- **Problem to work on**
Please set down each line of the data again, unchanged.

- **Provided material**
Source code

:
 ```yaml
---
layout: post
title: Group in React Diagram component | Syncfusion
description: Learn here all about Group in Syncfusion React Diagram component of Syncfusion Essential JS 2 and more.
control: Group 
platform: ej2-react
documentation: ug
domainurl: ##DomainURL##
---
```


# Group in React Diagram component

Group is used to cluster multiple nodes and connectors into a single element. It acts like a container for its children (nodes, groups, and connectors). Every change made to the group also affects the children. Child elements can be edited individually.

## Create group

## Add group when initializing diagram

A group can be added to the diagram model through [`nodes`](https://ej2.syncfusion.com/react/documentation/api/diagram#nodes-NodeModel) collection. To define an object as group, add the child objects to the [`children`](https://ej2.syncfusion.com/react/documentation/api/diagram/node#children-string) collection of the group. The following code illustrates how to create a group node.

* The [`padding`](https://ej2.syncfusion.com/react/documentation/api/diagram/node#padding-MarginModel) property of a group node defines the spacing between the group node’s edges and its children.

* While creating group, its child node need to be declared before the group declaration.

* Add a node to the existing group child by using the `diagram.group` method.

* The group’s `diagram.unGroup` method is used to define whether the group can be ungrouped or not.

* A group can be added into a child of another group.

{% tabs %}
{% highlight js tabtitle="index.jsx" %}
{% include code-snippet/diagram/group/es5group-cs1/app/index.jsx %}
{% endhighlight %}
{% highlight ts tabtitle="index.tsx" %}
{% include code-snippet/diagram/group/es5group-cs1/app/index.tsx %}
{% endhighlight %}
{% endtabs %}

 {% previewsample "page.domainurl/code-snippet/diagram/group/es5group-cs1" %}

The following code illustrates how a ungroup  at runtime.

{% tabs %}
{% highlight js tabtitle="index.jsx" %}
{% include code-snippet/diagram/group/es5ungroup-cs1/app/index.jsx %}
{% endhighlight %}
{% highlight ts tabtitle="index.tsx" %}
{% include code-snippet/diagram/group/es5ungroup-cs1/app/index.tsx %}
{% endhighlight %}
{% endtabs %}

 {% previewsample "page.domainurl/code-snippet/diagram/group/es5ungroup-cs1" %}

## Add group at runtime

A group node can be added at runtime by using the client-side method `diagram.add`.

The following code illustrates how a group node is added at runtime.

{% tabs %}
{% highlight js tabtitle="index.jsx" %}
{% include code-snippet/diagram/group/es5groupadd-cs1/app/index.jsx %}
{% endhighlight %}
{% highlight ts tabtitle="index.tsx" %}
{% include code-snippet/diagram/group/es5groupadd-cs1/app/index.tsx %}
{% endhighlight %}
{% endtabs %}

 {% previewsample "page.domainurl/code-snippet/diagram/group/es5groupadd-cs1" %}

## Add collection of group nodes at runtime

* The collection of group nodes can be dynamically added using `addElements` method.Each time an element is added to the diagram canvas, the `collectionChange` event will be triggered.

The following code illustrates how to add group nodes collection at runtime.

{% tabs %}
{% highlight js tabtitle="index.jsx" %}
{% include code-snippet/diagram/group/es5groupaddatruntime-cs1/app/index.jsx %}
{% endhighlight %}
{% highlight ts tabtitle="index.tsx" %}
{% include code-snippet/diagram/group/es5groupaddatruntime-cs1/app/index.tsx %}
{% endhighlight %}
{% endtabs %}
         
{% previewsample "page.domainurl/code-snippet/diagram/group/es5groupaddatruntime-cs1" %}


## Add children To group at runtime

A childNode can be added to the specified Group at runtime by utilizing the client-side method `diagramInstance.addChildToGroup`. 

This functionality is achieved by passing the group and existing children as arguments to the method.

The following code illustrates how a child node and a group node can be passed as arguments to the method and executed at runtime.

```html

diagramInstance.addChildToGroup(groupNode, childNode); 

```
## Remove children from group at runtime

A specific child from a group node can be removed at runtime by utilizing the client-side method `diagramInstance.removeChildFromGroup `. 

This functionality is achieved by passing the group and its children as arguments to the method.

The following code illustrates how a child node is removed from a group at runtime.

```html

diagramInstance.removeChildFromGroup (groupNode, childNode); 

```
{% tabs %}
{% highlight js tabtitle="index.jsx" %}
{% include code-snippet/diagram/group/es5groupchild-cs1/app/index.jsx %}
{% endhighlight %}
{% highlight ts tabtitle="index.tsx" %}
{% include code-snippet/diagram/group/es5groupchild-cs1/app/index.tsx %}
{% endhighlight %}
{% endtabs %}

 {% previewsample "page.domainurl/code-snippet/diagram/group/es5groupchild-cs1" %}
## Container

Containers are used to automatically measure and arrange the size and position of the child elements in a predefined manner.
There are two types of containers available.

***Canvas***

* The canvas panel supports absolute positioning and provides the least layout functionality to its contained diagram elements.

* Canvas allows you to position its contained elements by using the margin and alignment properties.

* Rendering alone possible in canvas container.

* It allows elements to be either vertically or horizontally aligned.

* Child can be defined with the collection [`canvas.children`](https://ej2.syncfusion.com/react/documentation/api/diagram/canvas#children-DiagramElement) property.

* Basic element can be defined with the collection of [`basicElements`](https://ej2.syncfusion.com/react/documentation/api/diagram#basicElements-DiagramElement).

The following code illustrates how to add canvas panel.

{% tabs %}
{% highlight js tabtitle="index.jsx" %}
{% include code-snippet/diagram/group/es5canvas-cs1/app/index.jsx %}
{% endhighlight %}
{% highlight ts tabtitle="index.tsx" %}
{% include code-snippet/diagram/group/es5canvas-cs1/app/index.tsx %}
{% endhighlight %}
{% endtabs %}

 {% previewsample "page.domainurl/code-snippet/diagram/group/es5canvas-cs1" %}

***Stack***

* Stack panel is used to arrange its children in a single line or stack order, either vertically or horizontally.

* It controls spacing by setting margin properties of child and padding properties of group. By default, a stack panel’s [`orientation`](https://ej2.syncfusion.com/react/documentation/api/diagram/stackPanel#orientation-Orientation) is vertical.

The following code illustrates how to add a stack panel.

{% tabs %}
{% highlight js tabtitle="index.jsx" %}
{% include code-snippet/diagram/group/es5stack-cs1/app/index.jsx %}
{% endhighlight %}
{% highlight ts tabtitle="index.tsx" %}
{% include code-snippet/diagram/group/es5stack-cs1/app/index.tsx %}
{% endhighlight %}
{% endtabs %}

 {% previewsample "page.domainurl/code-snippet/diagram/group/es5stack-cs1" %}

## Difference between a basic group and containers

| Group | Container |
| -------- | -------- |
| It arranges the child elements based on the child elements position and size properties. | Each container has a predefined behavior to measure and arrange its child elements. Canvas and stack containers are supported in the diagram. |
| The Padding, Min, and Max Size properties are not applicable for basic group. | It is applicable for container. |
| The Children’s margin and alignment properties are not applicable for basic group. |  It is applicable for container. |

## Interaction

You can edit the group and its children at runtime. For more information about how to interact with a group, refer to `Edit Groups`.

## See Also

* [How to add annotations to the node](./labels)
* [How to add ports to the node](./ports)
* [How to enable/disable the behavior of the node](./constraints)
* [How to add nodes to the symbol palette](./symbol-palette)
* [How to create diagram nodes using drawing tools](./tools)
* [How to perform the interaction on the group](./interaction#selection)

- **Output**
Source code

:
 ```yaml
---
layout: post
title: Group in React Diagram component | Syncfusion
description: Learn here all about Group in Syncfusion React Diagram component of Syncfusion Essential JS 2 and more.
control: Group 
platform: ej2-react
documentation: ug
domainurl: ##DomainURL##
---
```


# Group in React Diagram component

Group is used to cluster multiple nodes and connectors into a single element. It acts like a container for its children (nodes, groups, and connectors). Every change made to the group also affects the children. Child elements can be edited individually.

## Create group

## Add group when initializing diagram

A group can be added to the diagram model through [`nodes`](https://ej2.syncfusion.com/react/documentation/api/diagram#nodes-NodeModel) collection. To define an object as group, add the child objects to the [`children`](https://ej2.syncfusion.com/react/documentation/api/diagram/node#children-string) collection of the group. The following code illustrates how to create a group node.

* The [`padding`](https://ej2.syncfusion.com/react/documentation/api/diagram/node#padding-MarginModel) property of a group node defines the spacing between the group node’s edges and its children.

* While creating group, its child node need to be declared before the group declaration.

* Add a node to the existing group child by using the `diagram.group` method.

* The group’s `diagram.unGroup` method is used to define whether the group can be ungrouped or not.

* A group can be added into a child of another group.

{% tabs %}
{% highlight js tabtitle="index.jsx" %}
{% include code-snippet/diagram/group/es5group-cs1/app/index.jsx %}
{% endhighlight %}
{% highlight ts tabtitle="index.tsx" %}
{% include code-snippet/diagram/group/es5group-cs1/app/index.tsx %}
{% endhighlight %}
{% endtabs %}

 {% previewsample "page.domainurl/code-snippet/diagram/group/es5group-cs1" %}

The following code illustrates how a ungroup  at runtime.

{% tabs %}
{% highlight js tabtitle="index.jsx" %}
{% include code-snippet/diagram/group/es5ungroup-cs1/app/index.jsx %}
{% endhighlight %}
{% highlight ts tabtitle="index.tsx" %}
{% include code-snippet/diagram/group/es5ungroup-cs1/app/index.tsx %}
{% endhighlight %}
{% endtabs %}

 {% previewsample "page.domainurl/code-snippet/diagram/group/es5ungroup-cs1" %}

## Add group at runtime

A group node can be added at runtime by using the client-side method `diagram.add`.

The following code illustrates how a group node is added at runtime.

{% tabs %}
{% highlight js tabtitle="index.jsx" %}
{% include code-snippet/diagram/group/es5groupadd-cs1/app/index.jsx %}
{% endhighlight %}
{% highlight ts tabtitle="index.tsx" %}
{% include code-snippet/diagram/group/es5groupadd-cs1/app/index.tsx %}
{% endhighlight %}
{% endtabs %}

 {% previewsample "page.domainurl/code-snippet/diagram/group/es5groupadd-cs1" %}

## Add collection of group nodes at runtime

* The collection of group nodes can be dynamically added using `addElements` method.Each time an element is added to the diagram canvas, the `collectionChange` event will be triggered.

The following code illustrates how to add group nodes collection at runtime.

{% tabs %}
{% highlight js tabtitle="index.jsx" %}
{% include code-snippet/diagram/group/es5groupaddatruntime-cs1/app/index.jsx %}
{% endhighlight %}
{% highlight ts tabtitle="index.tsx" %}
{% include code-snippet/diagram/group/es5groupaddatruntime-cs1/app/index.tsx %}
{% endhighlight %}
{% endtabs %}
         
{% previewsample "page.domainurl/code-snippet/diagram/group/es5groupaddatruntime-cs1" %}


## Add children To group at runtime

A childNode can be added to the specified Group at runtime by utilizing the client-side method `diagramInstance.addChildToGroup`. 

This functionality is achieved by passing the group and existing children as arguments to the method.

The following code illustrates how a child node and a group node can be passed as arguments to the method and executed at runtime.

```html

diagramInstance.addChildToGroup(groupNode, childNode); 

```
## Remove children from group at runtime

A specific child from a group node can be removed at runtime by utilizing the client-side method `diagramInstance.removeChildFromGroup `. 

This functionality is achieved by passing the group and its children as arguments to the method.

The following code illustrates how a child node is removed from a group at runtime.

```html

diagramInstance.removeChildFromGroup (groupNode, childNode); 

```
{% tabs %}
{% highlight js tabtitle="index.jsx" %}
{% include code-snippet/diagram/group/es5groupchild-cs1/app/index.jsx %}
{% endhighlight %}
{% highlight ts tabtitle="index.tsx" %}
{% include code-snippet/diagram/group/es5groupchild-cs1/app/index.tsx %}
{% endhighlight %}
{% endtabs %}

 {% previewsample "page.domainurl/code-snippet/diagram/group/es5groupchild-cs1" %}
## Container

Containers are used to automatically measure and arrange the size and position of the child elements in a predefined manner.
There are two types of containers available.

***Canvas***

* The canvas panel supports absolute positioning and provides the least layout functionality to its contained diagram elements.

* Canvas allows you to position its contained elements by using the margin and alignment properties.

* Rendering alone possible in canvas container.

* It allows elements to be either vertically or horizontally aligned.

* Child can be defined with the collection [`canvas.children`](https://ej2.syncfusion.com/react/documentation/api/diagram/canvas#children-DiagramElement) property.

* Basic element can be defined with the collection of [`basicElements`](https://ej2.syncfusion.com/react/documentation/api/diagram#basicElements-DiagramElement).

The following code illustrates how to add canvas panel.

{% tabs %}
{% highlight js tabtitle="index.jsx" %}
{% include code-snippet/diagram/group/es5canvas-cs1/app/index.jsx %}
{% endhighlight %}
{% highlight ts tabtitle="index.tsx" %}
{% include code-snippet/diagram/group/es5canvas-cs1/app/index.tsx %}
{% endhighlight %}
{% endtabs %}

 {% previewsample "page.domainurl/code-snippet/diagram/group/es5canvas-cs1" %}

***Stack***

* Stack panel is used to arrange its children in a single line or stack order, either vertically or horizontally.

* It controls spacing by setting margin properties of child and padding properties of group. By default, a stack panel’s [`orientation`](https://ej2.syncfusion.com/react/documentation/api/diagram/stackPanel#orientation-Orientation) is vertical.

The following code illustrates how to add a stack panel.

{% tabs %}
{% highlight js tabtitle="index.jsx" %}
{% include code-snippet/diagram/group/es5stack-cs1/app/index.jsx %}
{% endhighlight %}
{% highlight ts tabtitle="index.tsx" %}
{% include code-snippet/diagram/group/es5stack-cs1/app/index.tsx %}
{% endhighlight %}
{% endtabs %}

 {% previewsample "page.domainurl/code-snippet/diagram/group/es5stack-cs1" %}

## Difference between a basic group and containers

| Group | Container |
| -------- | -------- |
| It arranges the child elements based on the child elements position and size properties. | Each container has a predefined behavior to measure and arrange its child elements. Canvas and stack containers are supported in the diagram. |
| The Padding, Min, and Max Size properties are not applicable for basic group. | It is applicable for container. |
| The Children’s margin and alignment properties are not applicable for basic group. |  It is applicable for container. |

## Interaction

You can edit the group and its children at runtime. For more information about how to interact with a group, refer to `Edit Groups`.

## See Also

* [How to add annotations to the node](./labels)
* [How to add ports to the node](./ports)
* [How to enable/disable the behavior of the node](./constraints)
* [How to add nodes to the symbol palette](./symbol-palette)
* [How to create diagram nodes using drawing tools](./tools)
* [How to perform the interaction on the group](./interaction#selection)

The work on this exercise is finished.